Single-cell RT-PCR gene expression profiling of acutely dissociated and immunocytochemically identified central neurons

Abstract

Identification of neurons for single-cell mRNA profiling is difficult when cells of interest are located in heterogeneous brain regions. We developed a protocol in which acutely dissociated neurons are immunocytochemically labeled prior to single-cell reverse transcription-polymerase chain reaction (RT-PCR). We tested the protocol on hypothalamic melanin-concentrating hormone (MCH) and prepro-orexin (PPO) neurons, which are similarly distributed but functionally different. Cells dissociated from the perifornical region of the posterior hypothalamus of juvenile or adult rats were incubated with anti-MCH or anti-PPO primary antibodies, followed by washout and incubation with fluorescein-tagged secondary antibodies. Individual labeled cells were subjected to RT-PCR with primers for PPO and MCH. MCH mRNA was detected in 26 out of the 38 successfully reverse-transcribed cells identified as MCH-containing, and 28 cells out of the 42 identified as PPO-containing expressed PPO mRNA. No cell expressed both mRNAs.
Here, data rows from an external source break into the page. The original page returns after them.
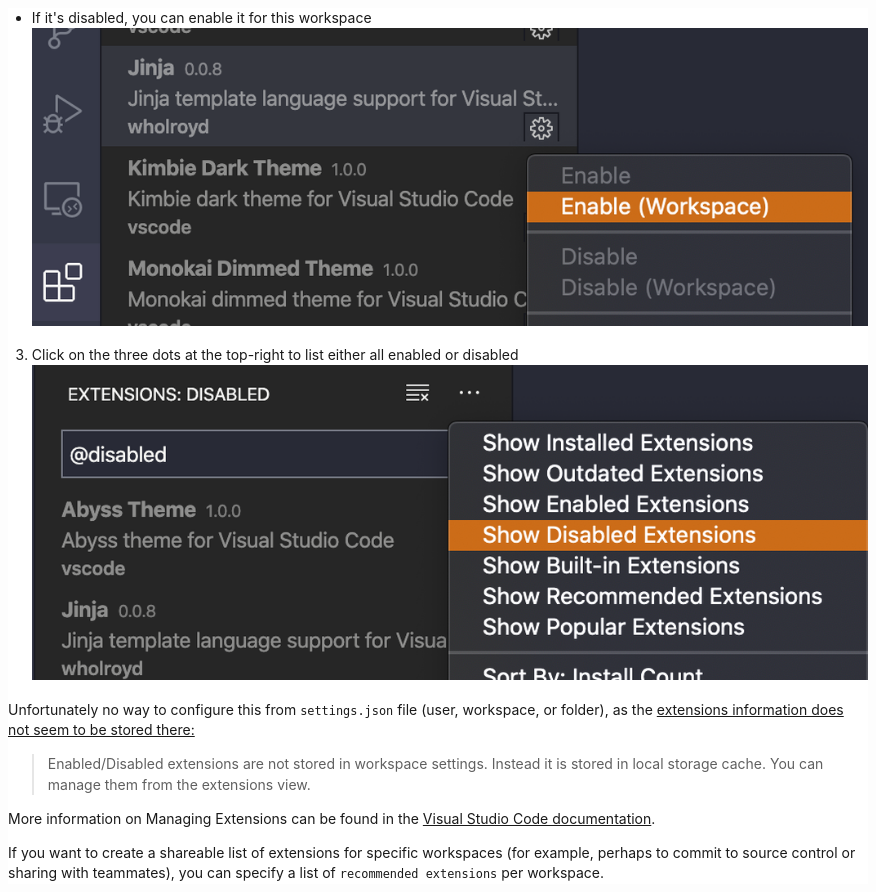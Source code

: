 

   - If it's disabled, you can enable it for this workspace
    ![](./imgs/vscode_enable_ext.png)

3. Click on the three dots at the top-right to list either all enabled or disabled
    ![](./imgs/vscode_disabled_ext.png)


<r2>Unfortunately no way to configure this from `settings.json` file (user, workspace, or folder)</r2>, as the [extensions information does not seem to be stored there:](https://github.com/microsoft/vscode/issues/15611#issuecomment-349231959)

> <note>Enabled/Disabled extensions are not stored in workspace settings. Instead it is stored in local storage cache. You can manage them from the extensions view.</note>

More information on Managing Extensions can be found in the [Visual Studio Code documentation](https://code.visualstudio.com/docs/editor/extension-marketplace#_manage-extensions).

If you want to create a shareable list of extensions for specific workspaces (for example, perhaps to commit to source control or sharing with teammates), you can specify a list of `recommended extensions` per workspace.
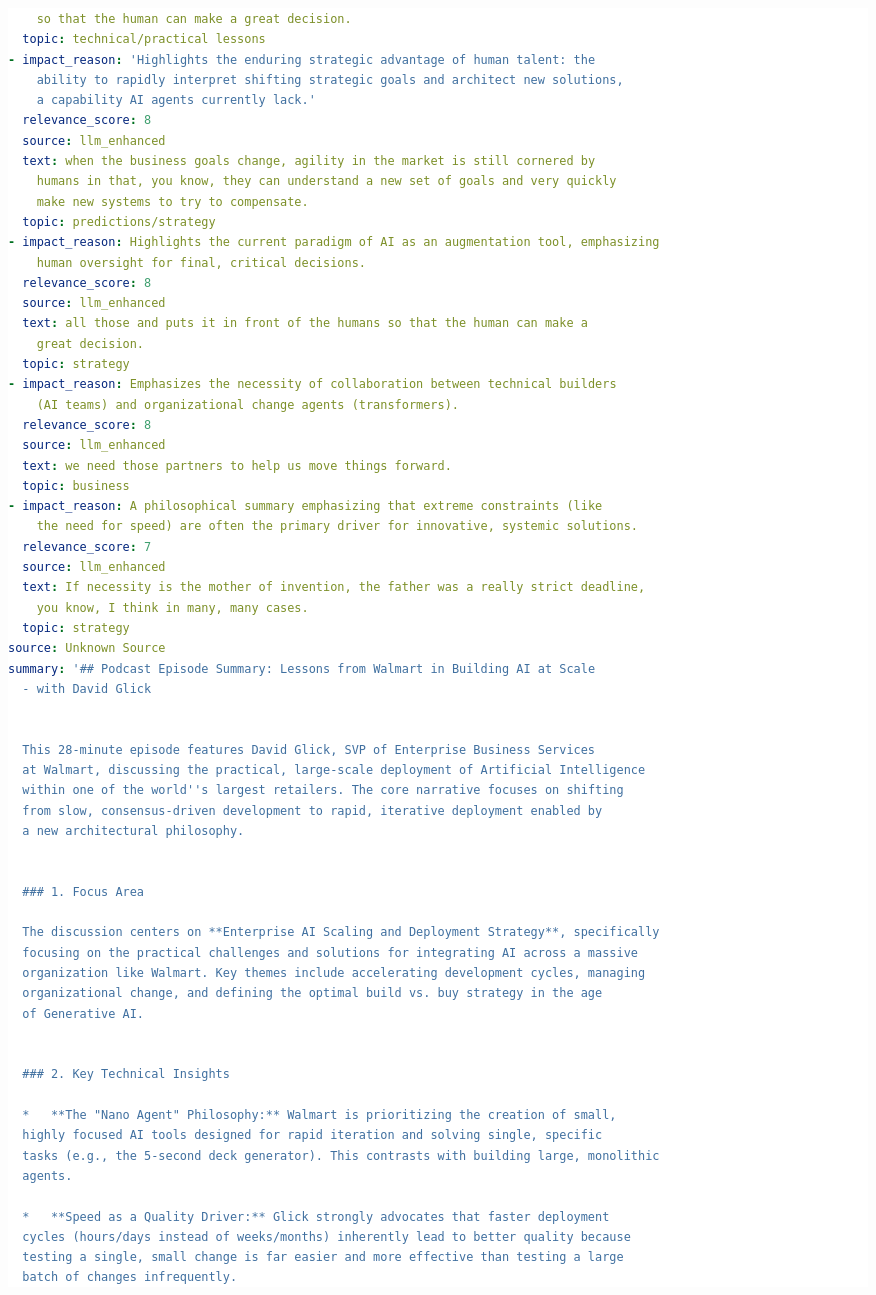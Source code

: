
 ```yaml
    so that the human can make a great decision.
  topic: technical/practical lessons
- impact_reason: 'Highlights the enduring strategic advantage of human talent: the
    ability to rapidly interpret shifting strategic goals and architect new solutions,
    a capability AI agents currently lack.'
  relevance_score: 8
  source: llm_enhanced
  text: when the business goals change, agility in the market is still cornered by
    humans in that, you know, they can understand a new set of goals and very quickly
    make new systems to try to compensate.
  topic: predictions/strategy
- impact_reason: Highlights the current paradigm of AI as an augmentation tool, emphasizing
    human oversight for final, critical decisions.
  relevance_score: 8
  source: llm_enhanced
  text: all those and puts it in front of the humans so that the human can make a
    great decision.
  topic: strategy
- impact_reason: Emphasizes the necessity of collaboration between technical builders
    (AI teams) and organizational change agents (transformers).
  relevance_score: 8
  source: llm_enhanced
  text: we need those partners to help us move things forward.
  topic: business
- impact_reason: A philosophical summary emphasizing that extreme constraints (like
    the need for speed) are often the primary driver for innovative, systemic solutions.
  relevance_score: 7
  source: llm_enhanced
  text: If necessity is the mother of invention, the father was a really strict deadline,
    you know, I think in many, many cases.
  topic: strategy
source: Unknown Source
summary: '## Podcast Episode Summary: Lessons from Walmart in Building AI at Scale
  - with David Glick


  This 28-minute episode features David Glick, SVP of Enterprise Business Services
  at Walmart, discussing the practical, large-scale deployment of Artificial Intelligence
  within one of the world''s largest retailers. The core narrative focuses on shifting
  from slow, consensus-driven development to rapid, iterative deployment enabled by
  a new architectural philosophy.


  ### 1. Focus Area

  The discussion centers on **Enterprise AI Scaling and Deployment Strategy**, specifically
  focusing on the practical challenges and solutions for integrating AI across a massive
  organization like Walmart. Key themes include accelerating development cycles, managing
  organizational change, and defining the optimal build vs. buy strategy in the age
  of Generative AI.


  ### 2. Key Technical Insights

  *   **The "Nano Agent" Philosophy:** Walmart is prioritizing the creation of small,
  highly focused AI tools designed for rapid iteration and solving single, specific
  tasks (e.g., the 5-second deck generator). This contrasts with building large, monolithic
  agents.

  *   **Speed as a Quality Driver:** Glick strongly advocates that faster deployment
  cycles (hours/days instead of weeks/months) inherently lead to better quality because
  testing a single, small change is far easier and more effective than testing a large
  batch of changes infrequently.
```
Most MCH neurons tested (five out of six) expressed the adrenergic α 2A receptor mRNA, whereas it was absent from all seven PPO neurons tested. Neither PPO ( n=11) nor MCH ( n=6) cells expressed the type 2 orexin receptor mRNA. Thus, the method allows, with at least 66% confidence, immunocytochemical cell identification prior to mRNA studies of single neurons located in heterogeneous brain regions.